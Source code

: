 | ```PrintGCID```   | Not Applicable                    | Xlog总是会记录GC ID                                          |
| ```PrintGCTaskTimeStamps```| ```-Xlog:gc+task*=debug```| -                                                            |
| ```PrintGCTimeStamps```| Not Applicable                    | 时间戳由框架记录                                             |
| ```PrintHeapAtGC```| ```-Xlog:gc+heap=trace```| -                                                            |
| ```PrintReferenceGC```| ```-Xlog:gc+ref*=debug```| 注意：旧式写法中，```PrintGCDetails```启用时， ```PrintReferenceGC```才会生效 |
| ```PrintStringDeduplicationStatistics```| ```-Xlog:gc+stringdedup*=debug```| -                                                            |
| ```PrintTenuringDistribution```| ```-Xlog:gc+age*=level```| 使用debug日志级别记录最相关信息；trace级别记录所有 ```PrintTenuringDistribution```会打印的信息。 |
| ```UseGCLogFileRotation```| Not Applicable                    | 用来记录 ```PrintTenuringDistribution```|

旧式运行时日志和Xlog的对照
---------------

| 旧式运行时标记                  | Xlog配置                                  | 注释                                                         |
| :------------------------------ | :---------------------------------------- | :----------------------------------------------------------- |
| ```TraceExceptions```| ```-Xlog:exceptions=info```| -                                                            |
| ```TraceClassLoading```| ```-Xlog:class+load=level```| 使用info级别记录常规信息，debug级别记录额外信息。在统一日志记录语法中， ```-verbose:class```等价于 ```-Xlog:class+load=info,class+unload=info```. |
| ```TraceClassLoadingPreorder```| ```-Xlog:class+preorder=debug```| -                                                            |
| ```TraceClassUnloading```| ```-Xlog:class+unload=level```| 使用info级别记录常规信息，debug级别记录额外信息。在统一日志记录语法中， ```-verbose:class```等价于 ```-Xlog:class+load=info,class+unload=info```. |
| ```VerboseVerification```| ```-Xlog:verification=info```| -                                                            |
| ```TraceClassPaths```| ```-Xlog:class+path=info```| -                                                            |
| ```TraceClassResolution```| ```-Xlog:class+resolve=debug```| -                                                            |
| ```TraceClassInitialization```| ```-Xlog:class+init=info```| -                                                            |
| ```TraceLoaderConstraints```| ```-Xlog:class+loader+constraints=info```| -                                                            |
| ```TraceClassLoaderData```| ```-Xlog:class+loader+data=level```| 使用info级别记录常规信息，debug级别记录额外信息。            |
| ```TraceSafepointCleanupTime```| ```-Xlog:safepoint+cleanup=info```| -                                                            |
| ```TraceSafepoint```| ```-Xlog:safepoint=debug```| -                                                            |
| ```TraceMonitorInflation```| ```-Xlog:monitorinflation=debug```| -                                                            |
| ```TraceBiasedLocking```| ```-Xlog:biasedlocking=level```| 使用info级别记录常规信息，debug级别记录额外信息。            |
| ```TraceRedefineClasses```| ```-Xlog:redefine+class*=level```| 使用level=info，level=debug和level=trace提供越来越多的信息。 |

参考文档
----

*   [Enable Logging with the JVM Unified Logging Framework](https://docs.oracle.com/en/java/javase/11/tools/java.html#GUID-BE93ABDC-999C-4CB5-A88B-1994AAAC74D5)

——

### WHAT TO PRODUCE
All entries are to be repeated exactly and completely.

### REPLY TO THE TASK
Source code

: | ```PrintGCID```   | Not Applicable                    | Xlog总是会记录GC ID                                          |
| ```PrintGCTaskTimeStamps```| ```-Xlog:gc+task*=debug```| -                                                            |
| ```PrintGCTimeStamps```| Not Applicable                    | 时间戳由框架记录                                             |
| ```PrintHeapAtGC```| ```-Xlog:gc+heap=trace```| -                                                            |
| ```PrintReferenceGC```| ```-Xlog:gc+ref*=debug```| 注意：旧式写法中，```PrintGCDetails```启用时， ```PrintReferenceGC```才会生效 |
| ```PrintStringDeduplicationStatistics```| ```-Xlog:gc+stringdedup*=debug```| -                                                            |
| ```PrintTenuringDistribution```| ```-Xlog:gc+age*=level```| 使用debug日志级别记录最相关信息；trace级别记录所有 ```PrintTenuringDistribution```会打印的信息。 |
| ```UseGCLogFileRotation```| Not Applicable                    | 用来记录 ```PrintTenuringDistribution```|

旧式运行时日志和Xlog的对照
---------------

| 旧式运行时标记                  | Xlog配置                                  | 注释                                                         |
| :------------------------------ | :---------------------------------------- | :----------------------------------------------------------- |
| ```TraceExceptions```| ```-Xlog:exceptions=info```| -                                                            |
| ```TraceClassLoading```| ```-Xlog:class+load=level```| 使用info级别记录常规信息，debug级别记录额外信息。在统一日志记录语法中， ```-verbose:class```等价于 ```-Xlog:class+load=info,class+unload=info```. |
| ```TraceClassLoadingPreorder```| ```-Xlog:class+preorder=debug```| -                                                            |
| ```TraceClassUnloading```| ```-Xlog:class+unload=level```| 使用info级别记录常规信息，debug级别记录额外信息。在统一日志记录语法中， ```-verbose:class```等价于 ```-Xlog:class+load=info,class+unload=info```. |
| ```VerboseVerification```| ```-Xlog:verification=info```| -                                                            |
| ```TraceClassPaths```| ```-Xlog:class+path=info```| -                                                            |
| ```TraceClassResolution```| ```-Xlog:class+resolve=debug```| -                                                            |
| ```TraceClassInitialization```| ```-Xlog:class+init=info```| -                                                            |
| ```TraceLoaderConstraints```| ```-Xlog:class+loader+constraints=info```| -                                                            |
| ```TraceClassLoaderData```| ```-Xlog:class+loader+data=level```| 使用info级别记录常规信息，debug级别记录额外信息。            |
| ```TraceSafepointCleanupTime```| ```-Xlog:safepoint+cleanup=info```| -                                                            |
| ```TraceSafepoint```| ```-Xlog:safepoint=debug```| -                                                            |
| ```TraceMonitorInflation```| ```-Xlog:monitorinflation=debug```| -                                                            |
| ```TraceBiasedLocking```| ```-Xlog:biasedlocking=level```| 使用info级别记录常规信息，debug级别记录额外信息。            |
| ```TraceRedefineClasses```| ```-Xlog:redefine+class*=level```| 使用level=info，level=debug和level=trace提供越来越多的信息。 |

参考文档
----

*   [Enable Logging with the JVM Unified Logging Framework](https://docs.oracle.com/en/java/javase/11/tools/java.html#GUID-BE93ABDC-999C-4CB5-A88B-1994AAAC74D5)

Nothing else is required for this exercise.